There is currently no cure for arachnoiditis. Treatment options for arachnoiditis are similar to those for other chronic pain conditions. Most treatments concentrate on relieving pain and improving symptoms that impair a person's daily activities. Often, health care professionals recommend a program of pain management, exercise, physiotherapy, as well as psychotherapy. Surgery for arachnoiditis is controversial because outcomes may be poor and provide only short-term relief for the person. Clinical trials of steroid injections and electrical stimulation are needed to determine whether those treatments are effective.
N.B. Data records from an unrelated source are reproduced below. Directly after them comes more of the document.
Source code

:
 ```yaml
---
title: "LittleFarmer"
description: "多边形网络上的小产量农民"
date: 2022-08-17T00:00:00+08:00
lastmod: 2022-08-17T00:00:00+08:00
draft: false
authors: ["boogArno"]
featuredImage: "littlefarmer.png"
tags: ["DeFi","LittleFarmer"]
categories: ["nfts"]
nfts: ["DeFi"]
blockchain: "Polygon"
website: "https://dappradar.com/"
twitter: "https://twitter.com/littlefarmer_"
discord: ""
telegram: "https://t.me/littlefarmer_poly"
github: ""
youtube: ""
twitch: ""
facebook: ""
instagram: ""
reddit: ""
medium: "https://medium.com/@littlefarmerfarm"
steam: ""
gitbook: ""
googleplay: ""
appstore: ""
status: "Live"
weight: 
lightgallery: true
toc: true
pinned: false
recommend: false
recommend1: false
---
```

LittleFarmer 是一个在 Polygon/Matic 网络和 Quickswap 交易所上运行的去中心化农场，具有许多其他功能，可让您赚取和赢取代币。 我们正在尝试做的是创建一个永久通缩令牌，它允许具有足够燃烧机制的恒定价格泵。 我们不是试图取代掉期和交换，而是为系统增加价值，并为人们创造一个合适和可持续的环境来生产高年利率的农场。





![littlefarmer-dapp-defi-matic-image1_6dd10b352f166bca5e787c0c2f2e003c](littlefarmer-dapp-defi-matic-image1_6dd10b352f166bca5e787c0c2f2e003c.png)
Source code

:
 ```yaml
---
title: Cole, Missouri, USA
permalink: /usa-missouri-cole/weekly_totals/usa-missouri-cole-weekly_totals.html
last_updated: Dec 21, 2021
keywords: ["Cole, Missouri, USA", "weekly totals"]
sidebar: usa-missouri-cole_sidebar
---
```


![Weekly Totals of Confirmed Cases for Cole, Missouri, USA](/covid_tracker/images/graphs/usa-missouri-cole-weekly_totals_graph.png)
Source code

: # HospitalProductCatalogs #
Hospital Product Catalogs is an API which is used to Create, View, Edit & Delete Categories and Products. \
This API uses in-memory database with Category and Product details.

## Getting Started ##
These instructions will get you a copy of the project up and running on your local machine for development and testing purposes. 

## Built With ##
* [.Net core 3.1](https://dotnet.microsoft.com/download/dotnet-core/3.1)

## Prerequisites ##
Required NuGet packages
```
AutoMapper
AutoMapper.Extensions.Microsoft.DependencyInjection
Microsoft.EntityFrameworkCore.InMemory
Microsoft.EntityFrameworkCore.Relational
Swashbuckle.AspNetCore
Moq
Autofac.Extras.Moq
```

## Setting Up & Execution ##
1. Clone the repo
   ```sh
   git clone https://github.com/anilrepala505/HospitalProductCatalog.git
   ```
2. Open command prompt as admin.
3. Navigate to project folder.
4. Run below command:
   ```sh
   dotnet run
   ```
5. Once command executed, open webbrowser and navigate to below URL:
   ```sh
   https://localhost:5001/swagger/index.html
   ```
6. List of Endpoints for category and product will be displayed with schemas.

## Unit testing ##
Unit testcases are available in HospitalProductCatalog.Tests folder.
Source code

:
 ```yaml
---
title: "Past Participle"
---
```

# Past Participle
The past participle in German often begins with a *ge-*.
Single targeted surgery enabled people with arachnoiditis to be precisely treated with a minimum of damage to their tissues, reduced patient risk, enhanced long-term outcome and more without the use of a general anesthesia. The treatment is called, 'foraminoplasty,' because it is carried out in the gaps or, 'foramen,' between a person's vertebrae and allows the person's nerve to be liberated and the overriding joints or pointed fracture margins to be removed. The treatment is only possible by the use of endoscopic minimally invasive spine surgery where the full length of the exiting nerve may be explored and the points of irritation clearly demonstrated. In the breadth of presentations arising from degenerative disc disease and failed back surgery, or failed chronic pain management causing the inflammation outside the dura, endoscopic lumbar decompression and foraminoplasty achieved a successful positive outcome in around 80% of those affected.
The use of multi-level open surgery in arachnoiditis including decompression, microdiscectomy, solid or flexible fusion is considered to be, 'overkill,' and risks increasing the degree of clumping with negative side-effects including potential nerve and tissue damage, blood loss, extended post-operative care and unnecessarily operating on pain-free levels. It is fraught with aggravation of the person's current symptom status. Conventional surgery is not as effective as foraminoplasty in addressing and ameliorating the effects of arachnoiditis. Instead, it runs the risk of increased neurological combinations as well as causing complications of recurrent disc bulging, nerve damage, infection, scarring around the nerve, major vessel damage, implant failure or sexual dysfunction.